### WHAT YOU ARE ASKED TO DO
Your reply should be made up of every line in the records below that holds the string "Examples".

### MATERIAL PROVIDED
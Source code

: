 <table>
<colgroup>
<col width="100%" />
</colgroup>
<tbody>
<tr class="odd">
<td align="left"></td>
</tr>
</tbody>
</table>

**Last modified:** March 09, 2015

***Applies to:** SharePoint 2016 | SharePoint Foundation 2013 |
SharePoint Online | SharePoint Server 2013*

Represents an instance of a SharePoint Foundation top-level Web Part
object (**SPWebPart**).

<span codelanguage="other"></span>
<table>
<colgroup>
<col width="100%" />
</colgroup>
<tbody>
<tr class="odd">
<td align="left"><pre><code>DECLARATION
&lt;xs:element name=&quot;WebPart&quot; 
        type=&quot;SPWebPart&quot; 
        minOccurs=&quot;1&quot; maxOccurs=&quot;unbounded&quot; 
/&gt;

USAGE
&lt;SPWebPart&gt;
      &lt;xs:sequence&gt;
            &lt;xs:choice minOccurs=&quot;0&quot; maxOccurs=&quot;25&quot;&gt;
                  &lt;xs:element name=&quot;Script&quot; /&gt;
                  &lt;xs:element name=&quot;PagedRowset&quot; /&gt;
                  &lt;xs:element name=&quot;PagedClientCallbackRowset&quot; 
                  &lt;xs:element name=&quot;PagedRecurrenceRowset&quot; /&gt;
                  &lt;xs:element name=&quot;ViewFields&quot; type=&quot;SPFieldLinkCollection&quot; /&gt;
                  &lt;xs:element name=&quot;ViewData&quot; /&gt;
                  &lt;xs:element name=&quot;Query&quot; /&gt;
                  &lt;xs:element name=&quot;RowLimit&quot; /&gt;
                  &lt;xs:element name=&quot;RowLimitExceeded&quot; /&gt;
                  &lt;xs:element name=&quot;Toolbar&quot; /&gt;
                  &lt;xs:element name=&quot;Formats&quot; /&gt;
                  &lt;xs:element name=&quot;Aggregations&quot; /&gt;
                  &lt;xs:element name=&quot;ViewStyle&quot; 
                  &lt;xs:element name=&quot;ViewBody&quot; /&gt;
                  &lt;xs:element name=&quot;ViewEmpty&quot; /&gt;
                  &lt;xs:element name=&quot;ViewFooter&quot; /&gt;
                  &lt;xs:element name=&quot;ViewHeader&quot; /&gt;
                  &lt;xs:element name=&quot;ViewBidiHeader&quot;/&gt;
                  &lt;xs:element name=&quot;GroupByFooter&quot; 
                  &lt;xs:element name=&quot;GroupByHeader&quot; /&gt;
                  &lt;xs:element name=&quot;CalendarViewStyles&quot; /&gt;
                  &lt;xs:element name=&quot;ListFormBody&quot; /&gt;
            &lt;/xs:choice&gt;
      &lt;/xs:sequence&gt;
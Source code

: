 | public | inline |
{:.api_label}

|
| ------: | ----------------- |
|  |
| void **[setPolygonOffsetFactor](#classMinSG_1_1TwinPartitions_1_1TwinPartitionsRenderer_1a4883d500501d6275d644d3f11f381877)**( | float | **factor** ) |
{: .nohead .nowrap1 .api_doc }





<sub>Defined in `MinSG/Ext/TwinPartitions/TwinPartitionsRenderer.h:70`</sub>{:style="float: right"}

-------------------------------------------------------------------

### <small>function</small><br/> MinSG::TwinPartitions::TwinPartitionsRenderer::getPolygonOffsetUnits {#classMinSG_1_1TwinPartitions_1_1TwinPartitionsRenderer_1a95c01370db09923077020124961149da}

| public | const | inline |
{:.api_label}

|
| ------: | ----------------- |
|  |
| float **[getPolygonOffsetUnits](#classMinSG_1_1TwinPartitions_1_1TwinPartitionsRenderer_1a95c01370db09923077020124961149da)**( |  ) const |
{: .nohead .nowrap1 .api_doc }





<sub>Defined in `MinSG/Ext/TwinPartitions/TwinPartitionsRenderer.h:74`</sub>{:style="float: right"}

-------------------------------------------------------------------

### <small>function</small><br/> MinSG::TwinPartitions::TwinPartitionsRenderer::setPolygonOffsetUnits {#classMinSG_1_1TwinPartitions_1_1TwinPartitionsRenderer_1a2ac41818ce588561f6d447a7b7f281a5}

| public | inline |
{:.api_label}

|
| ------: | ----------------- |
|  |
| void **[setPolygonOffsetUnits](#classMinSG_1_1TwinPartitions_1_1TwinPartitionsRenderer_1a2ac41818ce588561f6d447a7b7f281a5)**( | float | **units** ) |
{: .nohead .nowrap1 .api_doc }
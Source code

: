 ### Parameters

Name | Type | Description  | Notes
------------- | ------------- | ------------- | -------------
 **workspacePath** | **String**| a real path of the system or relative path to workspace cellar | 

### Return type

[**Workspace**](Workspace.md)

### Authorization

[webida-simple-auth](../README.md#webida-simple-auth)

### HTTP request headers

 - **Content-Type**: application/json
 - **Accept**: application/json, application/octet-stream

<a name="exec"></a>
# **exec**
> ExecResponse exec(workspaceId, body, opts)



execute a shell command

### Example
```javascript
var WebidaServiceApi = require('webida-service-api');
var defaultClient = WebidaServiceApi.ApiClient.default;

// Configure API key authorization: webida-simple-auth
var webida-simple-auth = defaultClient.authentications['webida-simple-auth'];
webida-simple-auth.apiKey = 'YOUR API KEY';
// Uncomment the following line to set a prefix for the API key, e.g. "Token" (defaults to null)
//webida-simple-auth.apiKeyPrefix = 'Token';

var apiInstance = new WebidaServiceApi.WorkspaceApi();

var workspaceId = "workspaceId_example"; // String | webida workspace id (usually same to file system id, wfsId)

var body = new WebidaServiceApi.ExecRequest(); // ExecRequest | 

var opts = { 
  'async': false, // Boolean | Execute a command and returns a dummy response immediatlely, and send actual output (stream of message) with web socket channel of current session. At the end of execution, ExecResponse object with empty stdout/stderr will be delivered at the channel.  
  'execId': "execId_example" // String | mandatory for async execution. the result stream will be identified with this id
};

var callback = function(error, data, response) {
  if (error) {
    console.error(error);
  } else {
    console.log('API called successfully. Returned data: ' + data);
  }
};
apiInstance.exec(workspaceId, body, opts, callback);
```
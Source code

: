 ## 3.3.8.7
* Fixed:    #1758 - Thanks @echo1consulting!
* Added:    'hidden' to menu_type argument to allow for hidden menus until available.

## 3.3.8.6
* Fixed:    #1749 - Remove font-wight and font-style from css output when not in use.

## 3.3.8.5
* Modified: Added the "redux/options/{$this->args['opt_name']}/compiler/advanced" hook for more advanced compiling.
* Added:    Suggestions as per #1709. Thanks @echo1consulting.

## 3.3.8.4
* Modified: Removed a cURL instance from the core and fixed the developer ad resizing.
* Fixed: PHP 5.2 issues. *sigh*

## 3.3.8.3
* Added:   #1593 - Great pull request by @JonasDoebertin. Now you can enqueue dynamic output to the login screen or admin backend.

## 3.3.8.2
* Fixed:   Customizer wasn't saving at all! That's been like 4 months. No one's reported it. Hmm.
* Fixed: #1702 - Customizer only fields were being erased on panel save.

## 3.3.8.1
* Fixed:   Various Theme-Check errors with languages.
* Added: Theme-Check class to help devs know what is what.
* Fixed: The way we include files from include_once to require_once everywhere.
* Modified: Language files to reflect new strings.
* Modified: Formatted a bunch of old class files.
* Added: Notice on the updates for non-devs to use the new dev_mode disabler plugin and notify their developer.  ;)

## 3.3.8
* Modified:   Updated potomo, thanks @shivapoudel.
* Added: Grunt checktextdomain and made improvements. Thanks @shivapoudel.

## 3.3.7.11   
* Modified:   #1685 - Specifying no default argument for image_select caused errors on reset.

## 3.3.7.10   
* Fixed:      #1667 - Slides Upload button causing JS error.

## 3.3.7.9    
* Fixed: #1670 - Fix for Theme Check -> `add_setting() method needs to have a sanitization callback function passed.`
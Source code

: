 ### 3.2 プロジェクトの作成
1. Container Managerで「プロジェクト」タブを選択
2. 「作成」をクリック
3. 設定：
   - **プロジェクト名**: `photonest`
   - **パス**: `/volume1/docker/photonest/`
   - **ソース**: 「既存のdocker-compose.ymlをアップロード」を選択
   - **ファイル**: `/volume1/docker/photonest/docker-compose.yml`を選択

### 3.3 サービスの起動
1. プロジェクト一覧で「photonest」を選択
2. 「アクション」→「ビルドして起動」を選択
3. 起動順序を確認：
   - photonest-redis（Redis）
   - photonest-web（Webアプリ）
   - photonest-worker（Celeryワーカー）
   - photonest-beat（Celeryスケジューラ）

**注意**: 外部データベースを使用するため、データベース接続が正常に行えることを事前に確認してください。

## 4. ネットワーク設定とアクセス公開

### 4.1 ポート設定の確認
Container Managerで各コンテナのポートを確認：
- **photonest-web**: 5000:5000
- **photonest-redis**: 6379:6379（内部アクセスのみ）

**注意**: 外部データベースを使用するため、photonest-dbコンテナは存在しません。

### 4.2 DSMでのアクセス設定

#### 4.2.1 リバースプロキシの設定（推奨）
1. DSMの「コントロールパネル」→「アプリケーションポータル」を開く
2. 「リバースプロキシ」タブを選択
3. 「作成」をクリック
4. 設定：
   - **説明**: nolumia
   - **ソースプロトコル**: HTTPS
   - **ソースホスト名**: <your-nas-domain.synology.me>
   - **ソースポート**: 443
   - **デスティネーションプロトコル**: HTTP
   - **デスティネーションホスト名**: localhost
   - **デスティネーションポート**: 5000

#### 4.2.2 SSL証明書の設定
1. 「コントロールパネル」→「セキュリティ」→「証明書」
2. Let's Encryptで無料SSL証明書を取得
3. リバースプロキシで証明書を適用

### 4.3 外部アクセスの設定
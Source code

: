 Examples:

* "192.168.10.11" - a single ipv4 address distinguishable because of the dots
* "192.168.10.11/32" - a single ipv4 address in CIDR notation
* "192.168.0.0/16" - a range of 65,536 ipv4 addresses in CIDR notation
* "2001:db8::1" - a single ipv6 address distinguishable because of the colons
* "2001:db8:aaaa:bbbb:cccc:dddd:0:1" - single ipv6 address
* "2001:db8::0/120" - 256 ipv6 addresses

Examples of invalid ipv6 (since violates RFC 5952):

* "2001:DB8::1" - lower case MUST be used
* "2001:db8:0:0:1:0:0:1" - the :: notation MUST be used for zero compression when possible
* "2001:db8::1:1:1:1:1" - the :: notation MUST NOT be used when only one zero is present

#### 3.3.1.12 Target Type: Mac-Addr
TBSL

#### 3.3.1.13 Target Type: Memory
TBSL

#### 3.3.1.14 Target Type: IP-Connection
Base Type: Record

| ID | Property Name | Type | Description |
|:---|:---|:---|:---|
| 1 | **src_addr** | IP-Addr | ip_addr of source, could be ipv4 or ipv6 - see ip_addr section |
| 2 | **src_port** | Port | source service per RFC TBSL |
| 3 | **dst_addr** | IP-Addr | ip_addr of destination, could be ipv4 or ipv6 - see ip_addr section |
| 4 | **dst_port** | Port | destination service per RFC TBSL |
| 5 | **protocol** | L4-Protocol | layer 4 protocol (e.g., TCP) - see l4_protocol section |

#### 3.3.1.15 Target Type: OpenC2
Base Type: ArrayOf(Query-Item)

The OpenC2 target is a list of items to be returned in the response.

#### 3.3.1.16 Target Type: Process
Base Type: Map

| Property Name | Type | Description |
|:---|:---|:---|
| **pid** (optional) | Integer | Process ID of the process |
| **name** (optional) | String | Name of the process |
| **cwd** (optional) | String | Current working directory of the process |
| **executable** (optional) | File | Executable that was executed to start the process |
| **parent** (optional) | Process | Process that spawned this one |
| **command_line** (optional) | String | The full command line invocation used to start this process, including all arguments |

### EXPECTED ANSWER
: Examples:
Examples of invalid ipv6 (since violates RFC 5952):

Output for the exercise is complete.